The Ionization constant if HF is 3.2*10^-4.calculate degree of dissociation of HF in its 0.02M solution

(A) Here we use the Formula degree of dissociation = sqrt (ka/c)


(2) The inonization constant of acetic acid is 7.74 *10^-5. Calculate Degree of Dissocaition
in its 0.05M solution

(A) Here we use the formula degree of dissociation = sqrt (ka*c)

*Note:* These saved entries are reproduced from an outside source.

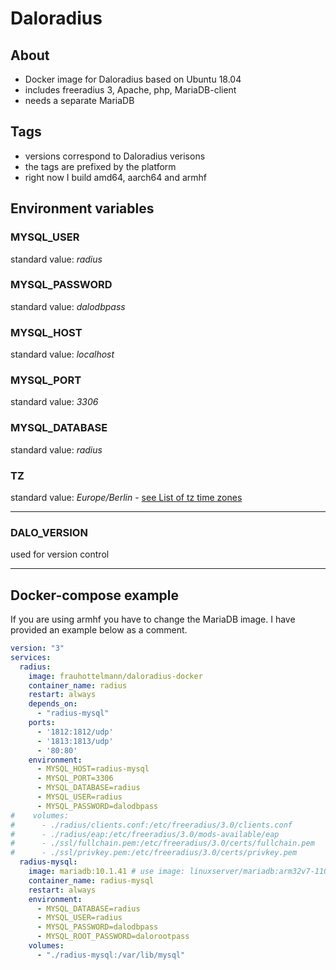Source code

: # Daloradius
## About

* Docker image for Daloradius based on Ubuntu 18.04
* includes freeradius 3, Apache, php, MariaDB-client
* needs a separate MariaDB

## Tags

* versions correspond to Daloradius verisons
* the tags are prefixed by the platform
* right now I build amd64, aarch64 and armhf

## Environment variables

### MYSQL_USER
standard value: *radius*
### MYSQL_PASSWORD
standard value: *dalodbpass*
### MYSQL_HOST
standard value: *localhost*
### MYSQL_PORT
standard value: *3306*
### MYSQL_DATABASE
standard value: *radius*
### TZ
standard value: *Europe/Berlin* - [see List of tz time zones](https://en.wikipedia.org/wiki/List_of_tz_database_time_zones)

---
### DALO_VERSION
used for version control

---
## Docker-compose example

If you are using armhf you have to change the MariaDB image. I have provided an example below as a comment.

```yaml
version: "3"
services:
  radius:
    image: frauhottelmann/daloradius-docker
    container_name: radius
    restart: always
    depends_on:
      - "radius-mysql" 
    ports:
      - '1812:1812/udp'
      - '1813:1813/udp'
      - '80:80'
    environment:
      - MYSQL_HOST=radius-mysql
      - MYSQL_PORT=3306
      - MYSQL_DATABASE=radius
      - MYSQL_USER=radius
      - MYSQL_PASSWORD=dalodbpass
#    volumes:
#      - ./radius/clients.conf:/etc/freeradius/3.0/clients.conf
#      - ./radius/eap:/etc/freeradius/3.0/mods-available/eap
#      - ./ssl/fullchain.pem:/etc/freeradius/3.0/certs/fullchain.pem
#      - ./ssl/privkey.pem:/etc/freeradius/3.0/certs/privkey.pem
  radius-mysql:
    image: mariadb:10.1.41 # use image: linuxserver/mariadb:arm32v7-110.3.18mariabionic-ls37 for RaspberryPi
    container_name: radius-mysql
    restart: always
    environment:
      - MYSQL_DATABASE=radius
      - MYSQL_USER=radius
      - MYSQL_PASSWORD=dalodbpass
      - MYSQL_ROOT_PASSWORD=dalorootpass
    volumes:
      - "./radius-mysql:/var/lib/mysql"
```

How to Find where to use these two equations ?

Answer 2

@electrokid @JFraser @shubhamsrg @Preetha @ghazi

Answer 3

\(K_a\)=ionization const.
\[HF\rightarrow H^++F^-\]
one -to one ratio

Answer 4

in Second case

CH3COOH ---> CH3COO- + H+

Answer 5

so, in 0.01M solution, what is the ionic concentration of \(H^+\)?

Answer 6

ionic concentration of H+ = Degree of Dissocaition

Answer 7

\[K_a={[H^+][F^-]\over[HF]}\]
but \([H^+]=[F^-]\)

Answer 8

u got my question ?

Answer 9

given that \(K_a=3.2\times10^{-4}\) and \([HF]=0.02M\), find \([H^+]\)

Answer 10

do you see the logic?

Answer 11

In Question I

HF --- > H+ + F-

we take Concentration of H+ = F- = c*alpha




In Question 2


CH3COOH ---> CH3COO- + H+

we take Concentration of CH3COO- = H+ = alpha

Answer 12

Why ?....Both the question are Same Type..

Answer 13

yes they all are

Answer 14

but The approach is Different ? Why ?

Answer 15

but information provided in the second one is different
\[K_a=\frac{\text{product of conc. of products}}{\text{product of conc. of reactants}}\]

Answer 16

ooh i see

Answer 17

yes..
you see, HF is a strong acid.. so \(K_a\) is for the forward reaction

Answer 18

on the other hand,
CH3COOH is a weak acid, so, \(K_a\) represents the bacward reaction
\[CH_3COOH\leftarrow CH3COO^-+H^+\]
so, what are your reactants and what your products/?

Answer 19

\[K_a=\frac{[CH_3COOH]}{[CH_3COO^-][H^+]}\]

Answer 20

That Make Sense/......THXxxxx

Answer 21

yep